EXERCISE REQUIREMENTS - Before repeating the entries below, strip out every picture and keep all else as it is.

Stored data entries

☆ ☆ ☆ ☆ ☆ ☆ ☆

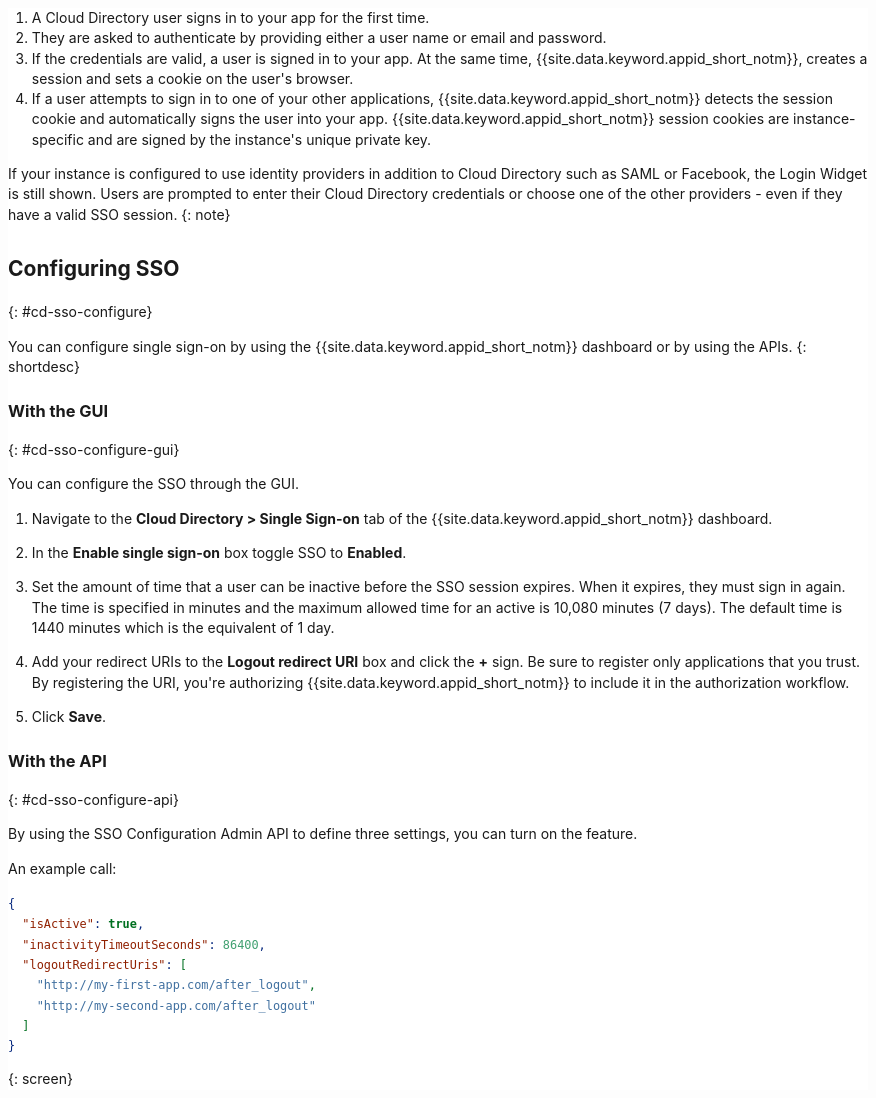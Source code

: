 1. A Cloud Directory user signs in to your app for the first time.
2. They are asked to authenticate by providing either a user name or email and password.
3. If the credentials are valid, a user is signed in to your app. At the same time, {{site.data.keyword.appid_short_notm}}, creates a session and sets a cookie on the user's browser.
4. If a user attempts to sign in to one of your other applications, {{site.data.keyword.appid_short_notm}} detects the session cookie and automatically signs the user into your app. {{site.data.keyword.appid_short_notm}} session cookies are instance-specific and are signed by the instance's unique private key.

If your instance is configured to use identity providers in addition to Cloud Directory such as SAML or Facebook, the Login Widget is still shown. Users are prompted to enter their Cloud Directory credentials or choose one of the other providers - even if they have a valid SSO session.
{: note}


## Configuring SSO
{: #cd-sso-configure}

You can configure single sign-on by using the {{site.data.keyword.appid_short_notm}} dashboard or by using the APIs.
{: shortdesc}


### With the GUI
{: #cd-sso-configure-gui}


You can configure the SSO through the GUI.

1. Navigate to the **Cloud Directory > Single Sign-on** tab of the {{site.data.keyword.appid_short_notm}} dashboard.

2. In the **Enable single sign-on** box toggle SSO to **Enabled**.

3. Set the amount of time that a user can be inactive before the SSO session expires. When it expires, they must sign in again. The time is specified in minutes and the maximum allowed time for an active is 10,080 minutes (7 days). The default time is 1440 minutes which is the equivalent of 1 day.

4. Add your redirect URIs to the **Logout redirect URI** box and click the **+** sign. Be sure to register only applications that you trust. By registering the URI, you're authorizing {{site.data.keyword.appid_short_notm}} to include it in the authorization workflow.

5. Click **Save**.



### With the API
{: #cd-sso-configure-api}

By using the SSO Configuration Admin API to define three settings, you can turn on the feature.

An example call:

```json
{
  "isActive": true,
  "inactivityTimeoutSeconds": 86400,
  "logoutRedirectUris": [
    "http://my-first-app.com/after_logout",
    "http://my-second-app.com/after_logout"
  ]
}
```
{: screen}
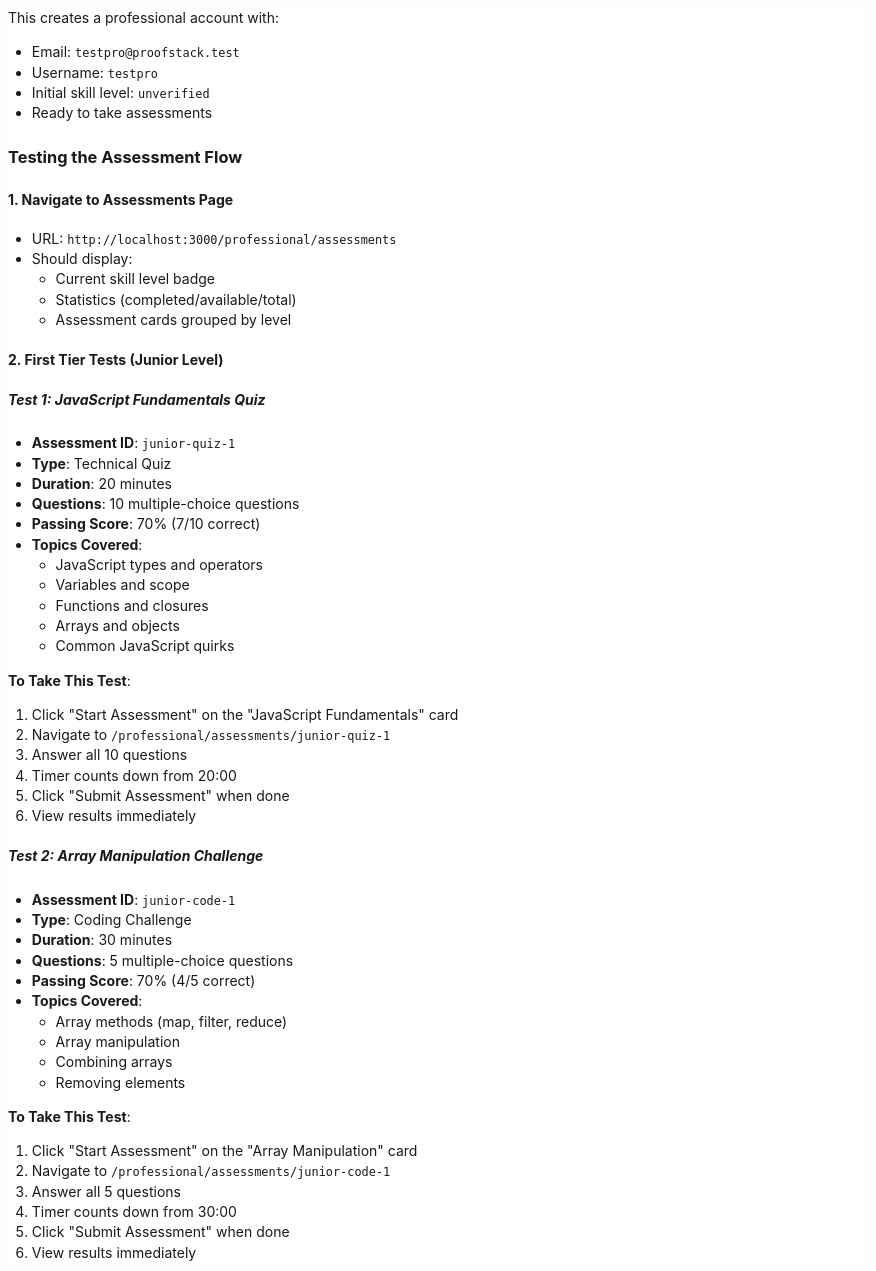 This creates a professional account with:
- Email: `testpro@proofstack.test`
- Username: `testpro`
- Initial skill level: `unverified`
- Ready to take assessments

### Testing the Assessment Flow

#### 1. Navigate to Assessments Page
- URL: `http://localhost:3000/professional/assessments`
- Should display:
  - Current skill level badge
  - Statistics (completed/available/total)
  - Assessment cards grouped by level

#### 2. First Tier Tests (Junior Level)

##### Test 1: JavaScript Fundamentals Quiz
- **Assessment ID**: `junior-quiz-1`
- **Type**: Technical Quiz
- **Duration**: 20 minutes
- **Questions**: 10 multiple-choice questions
- **Passing Score**: 70% (7/10 correct)
- **Topics Covered**:
  - JavaScript types and operators
  - Variables and scope
  - Functions and closures
  - Arrays and objects
  - Common JavaScript quirks

**To Take This Test**:
1. Click "Start Assessment" on the "JavaScript Fundamentals" card
2. Navigate to `/professional/assessments/junior-quiz-1`
3. Answer all 10 questions
4. Timer counts down from 20:00
5. Click "Submit Assessment" when done
6. View results immediately

##### Test 2: Array Manipulation Challenge
- **Assessment ID**: `junior-code-1`
- **Type**: Coding Challenge
- **Duration**: 30 minutes
- **Questions**: 5 multiple-choice questions
- **Passing Score**: 70% (4/5 correct)
- **Topics Covered**:
  - Array methods (map, filter, reduce)
  - Array manipulation
  - Combining arrays
  - Removing elements

**To Take This Test**:
1. Click "Start Assessment" on the "Array Manipulation" card
2. Navigate to `/professional/assessments/junior-code-1`
3. Answer all 5 questions
4. Timer counts down from 30:00
5. Click "Submit Assessment" when done
6. View results immediately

☆ ☆ ☆ ☆ ☆ ☆ ☆

WRITTEN ANSWER -
Source code

: 1. A Cloud Directory user signs in to your app for the first time.
2. They are asked to authenticate by providing either a user name or email and password.
3. If the credentials are valid, a user is signed in to your app. At the same time, {{site.data.keyword.appid_short_notm}}, creates a session and sets a cookie on the user's browser.
4. If a user attempts to sign in to one of your other applications, {{site.data.keyword.appid_short_notm}} detects the session cookie and automatically signs the user into your app. {{site.data.keyword.appid_short_notm}} session cookies are instance-specific and are signed by the instance's unique private key.

If your instance is configured to use identity providers in addition to Cloud Directory such as SAML or Facebook, the Login Widget is still shown. Users are prompted to enter their Cloud Directory credentials or choose one of the other providers - even if they have a valid SSO session.
{: note}


## Configuring SSO
{: #cd-sso-configure}

You can configure single sign-on by using the {{site.data.keyword.appid_short_notm}} dashboard or by using the APIs.
{: shortdesc}


### With the GUI
{: #cd-sso-configure-gui}


You can configure the SSO through the GUI.

1. Navigate to the **Cloud Directory > Single Sign-on** tab of the {{site.data.keyword.appid_short_notm}} dashboard.

2. In the **Enable single sign-on** box toggle SSO to **Enabled**.

3. Set the amount of time that a user can be inactive before the SSO session expires. When it expires, they must sign in again. The time is specified in minutes and the maximum allowed time for an active is 10,080 minutes (7 days). The default time is 1440 minutes which is the equivalent of 1 day.

4. Add your redirect URIs to the **Logout redirect URI** box and click the **+** sign. Be sure to register only applications that you trust. By registering the URI, you're authorizing {{site.data.keyword.appid_short_notm}} to include it in the authorization workflow.

5. Click **Save**.



### With the API
{: #cd-sso-configure-api}

By using the SSO Configuration Admin API to define three settings, you can turn on the feature.

An example call:

```json
{
  "isActive": true,
  "inactivityTimeoutSeconds": 86400,
  "logoutRedirectUris": [
    "http://my-first-app.com/after_logout",
    "http://my-second-app.com/after_logout"
  ]
}
```
{: screen}
 This creates a professional account with:
- Email: `testpro@proofstack.test`
- Username: `testpro`
- Initial skill level: `unverified`
- Ready to take assessments

### Testing the Assessment Flow

#### 1. Navigate to Assessments Page
- URL: `http://localhost:3000/professional/assessments`
- Should display:
  - Current skill level badge
  - Statistics (completed/available/total)
  - Assessment cards grouped by level

#### 2. First Tier Tests (Junior Level)

##### Test 1: JavaScript Fundamentals Quiz
- **Assessment ID**: `junior-quiz-1`
- **Type**: Technical Quiz
- **Duration**: 20 minutes
- **Questions**: 10 multiple-choice questions
- **Passing Score**: 70% (7/10 correct)
- **Topics Covered**:
  - JavaScript types and operators
  - Variables and scope
  - Functions and closures
  - Arrays and objects
  - Common JavaScript quirks

**To Take This Test**:
1. Click "Start Assessment" on the "JavaScript Fundamentals" card
2. Navigate to `/professional/assessments/junior-quiz-1`
3. Answer all 10 questions
4. Timer counts down from 20:00
5. Click "Submit Assessment" when done
6. View results immediately

##### Test 2: Array Manipulation Challenge
- **Assessment ID**: `junior-code-1`
- **Type**: Coding Challenge
- **Duration**: 30 minutes
- **Questions**: 5 multiple-choice questions
- **Passing Score**: 70% (4/5 correct)
- **Topics Covered**:
  - Array methods (map, filter, reduce)
  - Array manipulation
  - Combining arrays
  - Removing elements

**To Take This Test**:
1. Click "Start Assessment" on the "Array Manipulation" card
2. Navigate to `/professional/assessments/junior-code-1`
3. Answer all 5 questions
4. Timer counts down from 30:00
5. Click "Submit Assessment" when done
6. View results immediately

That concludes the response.